Plain-text document sources:
- - - -

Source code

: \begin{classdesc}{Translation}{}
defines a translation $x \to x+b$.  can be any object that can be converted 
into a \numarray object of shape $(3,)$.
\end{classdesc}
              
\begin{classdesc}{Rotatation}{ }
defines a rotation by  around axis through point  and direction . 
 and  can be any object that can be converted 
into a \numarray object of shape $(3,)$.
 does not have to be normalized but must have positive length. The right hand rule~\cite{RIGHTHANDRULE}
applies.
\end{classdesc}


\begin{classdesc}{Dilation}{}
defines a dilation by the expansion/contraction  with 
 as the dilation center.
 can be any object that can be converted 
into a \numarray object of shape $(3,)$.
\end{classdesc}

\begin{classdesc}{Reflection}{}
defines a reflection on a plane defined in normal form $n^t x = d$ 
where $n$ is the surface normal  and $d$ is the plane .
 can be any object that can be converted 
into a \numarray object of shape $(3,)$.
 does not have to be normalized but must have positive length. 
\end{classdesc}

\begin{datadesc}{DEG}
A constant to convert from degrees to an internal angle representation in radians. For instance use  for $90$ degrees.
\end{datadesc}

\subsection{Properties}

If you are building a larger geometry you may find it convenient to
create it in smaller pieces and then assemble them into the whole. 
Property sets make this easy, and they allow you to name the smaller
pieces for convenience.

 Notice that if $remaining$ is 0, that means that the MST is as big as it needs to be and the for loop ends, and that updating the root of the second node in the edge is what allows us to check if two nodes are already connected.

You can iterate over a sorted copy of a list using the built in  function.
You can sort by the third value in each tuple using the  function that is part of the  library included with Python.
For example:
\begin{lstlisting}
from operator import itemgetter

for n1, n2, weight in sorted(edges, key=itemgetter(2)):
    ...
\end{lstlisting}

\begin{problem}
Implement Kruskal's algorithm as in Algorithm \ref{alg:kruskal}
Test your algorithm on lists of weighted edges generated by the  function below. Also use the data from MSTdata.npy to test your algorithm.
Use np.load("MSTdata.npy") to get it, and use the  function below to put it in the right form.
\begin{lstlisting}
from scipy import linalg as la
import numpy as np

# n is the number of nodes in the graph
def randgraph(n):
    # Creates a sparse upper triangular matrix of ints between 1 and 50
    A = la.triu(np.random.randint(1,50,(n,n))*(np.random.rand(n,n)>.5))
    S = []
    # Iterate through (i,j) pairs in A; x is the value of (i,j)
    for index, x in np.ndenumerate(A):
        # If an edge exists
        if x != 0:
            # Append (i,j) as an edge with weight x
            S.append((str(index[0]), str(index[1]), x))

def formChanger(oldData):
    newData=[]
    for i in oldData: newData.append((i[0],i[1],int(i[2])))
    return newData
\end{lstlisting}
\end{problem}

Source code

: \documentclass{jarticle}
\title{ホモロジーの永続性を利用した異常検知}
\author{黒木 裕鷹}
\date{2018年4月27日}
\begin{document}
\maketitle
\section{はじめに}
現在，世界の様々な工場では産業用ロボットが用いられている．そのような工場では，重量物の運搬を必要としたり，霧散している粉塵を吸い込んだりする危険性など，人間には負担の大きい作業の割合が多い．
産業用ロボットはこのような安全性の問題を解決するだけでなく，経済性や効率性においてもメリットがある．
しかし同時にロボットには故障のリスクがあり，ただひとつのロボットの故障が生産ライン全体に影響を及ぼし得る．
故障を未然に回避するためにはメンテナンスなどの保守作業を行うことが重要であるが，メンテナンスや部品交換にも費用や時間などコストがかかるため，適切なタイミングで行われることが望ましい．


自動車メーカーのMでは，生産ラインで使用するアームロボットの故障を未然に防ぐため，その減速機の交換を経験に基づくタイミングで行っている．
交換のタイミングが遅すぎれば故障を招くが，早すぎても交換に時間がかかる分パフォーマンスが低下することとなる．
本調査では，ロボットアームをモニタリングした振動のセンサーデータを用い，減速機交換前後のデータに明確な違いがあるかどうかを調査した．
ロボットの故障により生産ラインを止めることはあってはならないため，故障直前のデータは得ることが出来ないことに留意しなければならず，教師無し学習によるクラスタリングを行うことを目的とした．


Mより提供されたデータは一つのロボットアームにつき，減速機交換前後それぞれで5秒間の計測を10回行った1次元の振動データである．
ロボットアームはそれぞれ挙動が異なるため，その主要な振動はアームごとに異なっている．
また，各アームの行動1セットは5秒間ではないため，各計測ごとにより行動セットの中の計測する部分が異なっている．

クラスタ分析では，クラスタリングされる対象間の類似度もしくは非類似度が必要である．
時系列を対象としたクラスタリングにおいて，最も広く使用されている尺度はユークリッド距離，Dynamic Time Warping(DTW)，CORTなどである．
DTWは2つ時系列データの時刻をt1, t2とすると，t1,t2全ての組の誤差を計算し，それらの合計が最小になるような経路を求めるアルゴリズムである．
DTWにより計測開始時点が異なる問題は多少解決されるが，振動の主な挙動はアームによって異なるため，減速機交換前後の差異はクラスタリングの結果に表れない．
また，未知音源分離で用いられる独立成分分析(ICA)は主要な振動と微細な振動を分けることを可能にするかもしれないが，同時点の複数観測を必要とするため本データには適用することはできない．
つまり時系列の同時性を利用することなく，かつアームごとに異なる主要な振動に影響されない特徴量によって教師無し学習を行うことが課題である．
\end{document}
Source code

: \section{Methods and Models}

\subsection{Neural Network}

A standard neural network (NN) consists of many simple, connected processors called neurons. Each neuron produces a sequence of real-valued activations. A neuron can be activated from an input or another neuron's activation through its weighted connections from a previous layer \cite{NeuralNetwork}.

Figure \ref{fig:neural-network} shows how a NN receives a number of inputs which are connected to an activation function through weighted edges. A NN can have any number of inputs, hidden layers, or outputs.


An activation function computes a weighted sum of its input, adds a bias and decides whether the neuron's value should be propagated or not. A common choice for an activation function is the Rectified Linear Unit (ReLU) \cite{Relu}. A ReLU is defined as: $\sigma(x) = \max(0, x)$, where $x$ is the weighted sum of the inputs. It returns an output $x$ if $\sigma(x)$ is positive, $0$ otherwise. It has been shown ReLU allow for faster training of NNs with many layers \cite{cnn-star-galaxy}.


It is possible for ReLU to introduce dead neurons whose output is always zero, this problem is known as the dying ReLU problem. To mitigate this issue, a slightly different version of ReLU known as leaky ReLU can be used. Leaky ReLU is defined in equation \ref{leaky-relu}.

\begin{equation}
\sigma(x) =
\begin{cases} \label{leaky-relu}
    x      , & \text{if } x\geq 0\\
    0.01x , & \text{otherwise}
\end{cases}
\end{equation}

- - - -

WORK INSTRUCTIONS:
The data is to be reproduced in full, every line intact.

TASK RESPONSE:
Source code

: \begin{classdesc}{Translation}{}
defines a translation $x \to x+b$.  can be any object that can be converted 
into a \numarray object of shape $(3,)$.
\end{classdesc}
              
\begin{classdesc}{Rotatation}{ }
defines a rotation by  around axis through point  and direction . 
 and  can be any object that can be converted 
into a \numarray object of shape $(3,)$.
 does not have to be normalized but must have positive length. The right hand rule~\cite{RIGHTHANDRULE}
applies.
\end{classdesc}


\begin{classdesc}{Dilation}{}
defines a dilation by the expansion/contraction  with 
 as the dilation center.
 can be any object that can be converted 
into a \numarray object of shape $(3,)$.
\end{classdesc}

\begin{classdesc}{Reflection}{}
defines a reflection on a plane defined in normal form $n^t x = d$ 
where $n$ is the surface normal  and $d$ is the plane .
 can be any object that can be converted 
into a \numarray object of shape $(3,)$.
 does not have to be normalized but must have positive length. 
\end{classdesc}

\begin{datadesc}{DEG}
A constant to convert from degrees to an internal angle representation in radians. For instance use  for $90$ degrees.
\end{datadesc}

\subsection{Properties}

If you are building a larger geometry you may find it convenient to
create it in smaller pieces and then assemble them into the whole. 
Property sets make this easy, and they allow you to name the smaller
pieces for convenience.

 Notice that if $remaining$ is 0, that means that the MST is as big as it needs to be and the for loop ends, and that updating the root of the second node in the edge is what allows us to check if two nodes are already connected.

You can iterate over a sorted copy of a list using the built in  function.
You can sort by the third value in each tuple using the  function that is part of the  library included with Python.
For example:
\begin{lstlisting}
from operator import itemgetter

for n1, n2, weight in sorted(edges, key=itemgetter(2)):
    ...
\end{lstlisting}

\begin{problem}
Implement Kruskal's algorithm as in Algorithm \ref{alg:kruskal}
Test your algorithm on lists of weighted edges generated by the  function below. Also use the data from MSTdata.npy to test your algorithm.
Use np.load("MSTdata.npy") to get it, and use the  function below to put it in the right form.
\begin{lstlisting}
from scipy import linalg as la
import numpy as np

# n is the number of nodes in the graph
def randgraph(n):
    # Creates a sparse upper triangular matrix of ints between 1 and 50
    A = la.triu(np.random.randint(1,50,(n,n))*(np.random.rand(n,n)>.5))
    S = []
    # Iterate through (i,j) pairs in A; x is the value of (i,j)
    for index, x in np.ndenumerate(A):
        # If an edge exists
        if x != 0:
            # Append (i,j) as an edge with weight x
            S.append((str(index[0]), str(index[1]), x))

def formChanger(oldData):
    newData=[]
    for i in oldData: newData.append((i[0],i[1],int(i[2])))
    return newData
\end{lstlisting}
\end{problem}

Source code

: \documentclass{jarticle}
\title{ホモロジーの永続性を利用した異常検知}
\author{黒木 裕鷹}
\date{2018年4月27日}
\begin{document}
\maketitle
\section{はじめに}
現在，世界の様々な工場では産業用ロボットが用いられている．そのような工場では，重量物の運搬を必要としたり，霧散している粉塵を吸い込んだりする危険性など，人間には負担の大きい作業の割合が多い．
産業用ロボットはこのような安全性の問題を解決するだけでなく，経済性や効率性においてもメリットがある．
しかし同時にロボットには故障のリスクがあり，ただひとつのロボットの故障が生産ライン全体に影響を及ぼし得る．
故障を未然に回避するためにはメンテナンスなどの保守作業を行うことが重要であるが，メンテナンスや部品交換にも費用や時間などコストがかかるため，適切なタイミングで行われることが望ましい．


自動車メーカーのMでは，生産ラインで使用するアームロボットの故障を未然に防ぐため，その減速機の交換を経験に基づくタイミングで行っている．
交換のタイミングが遅すぎれば故障を招くが，早すぎても交換に時間がかかる分パフォーマンスが低下することとなる．
本調査では，ロボットアームをモニタリングした振動のセンサーデータを用い，減速機交換前後のデータに明確な違いがあるかどうかを調査した．
ロボットの故障により生産ラインを止めることはあってはならないため，故障直前のデータは得ることが出来ないことに留意しなければならず，教師無し学習によるクラスタリングを行うことを目的とした．


Mより提供されたデータは一つのロボットアームにつき，減速機交換前後それぞれで5秒間の計測を10回行った1次元の振動データである．
ロボットアームはそれぞれ挙動が異なるため，その主要な振動はアームごとに異なっている．
また，各アームの行動1セットは5秒間ではないため，各計測ごとにより行動セットの中の計測する部分が異なっている．

クラスタ分析では，クラスタリングされる対象間の類似度もしくは非類似度が必要である．
時系列を対象としたクラスタリングにおいて，最も広く使用されている尺度はユークリッド距離，Dynamic Time Warping(DTW)，CORTなどである．
DTWは2つ時系列データの時刻をt1, t2とすると，t1,t2全ての組の誤差を計算し，それらの合計が最小になるような経路を求めるアルゴリズムである．
DTWにより計測開始時点が異なる問題は多少解決されるが，振動の主な挙動はアームによって異なるため，減速機交換前後の差異はクラスタリングの結果に表れない．
また，未知音源分離で用いられる独立成分分析(ICA)は主要な振動と微細な振動を分けることを可能にするかもしれないが，同時点の複数観測を必要とするため本データには適用することはできない．
つまり時系列の同時性を利用することなく，かつアームごとに異なる主要な振動に影響されない特徴量によって教師無し学習を行うことが課題である．
\end{document}
Source code

: \section{Methods and Models}

\subsection{Neural Network}

A standard neural network (NN) consists of many simple, connected processors called neurons. Each neuron produces a sequence of real-valued activations. A neuron can be activated from an input or another neuron's activation through its weighted connections from a previous layer \cite{NeuralNetwork}.

Figure \ref{fig:neural-network} shows how a NN receives a number of inputs which are connected to an activation function through weighted edges. A NN can have any number of inputs, hidden layers, or outputs.


An activation function computes a weighted sum of its input, adds a bias and decides whether the neuron's value should be propagated or not. A common choice for an activation function is the Rectified Linear Unit (ReLU) \cite{Relu}. A ReLU is defined as: $\sigma(x) = \max(0, x)$, where $x$ is the weighted sum of the inputs. It returns an output $x$ if $\sigma(x)$ is positive, $0$ otherwise. It has been shown ReLU allow for faster training of NNs with many layers \cite{cnn-star-galaxy}.


It is possible for ReLU to introduce dead neurons whose output is always zero, this problem is known as the dying ReLU problem. To mitigate this issue, a slightly different version of ReLU known as leaky ReLU can be used. Leaky ReLU is defined in equation \ref{leaky-relu}.

\begin{equation}
\sigma(x) =
\begin{cases} \label{leaky-relu}
    x      , & \text{if } x\geq 0\\
    0.01x , & \text{otherwise}
\end{cases}
\end{equation}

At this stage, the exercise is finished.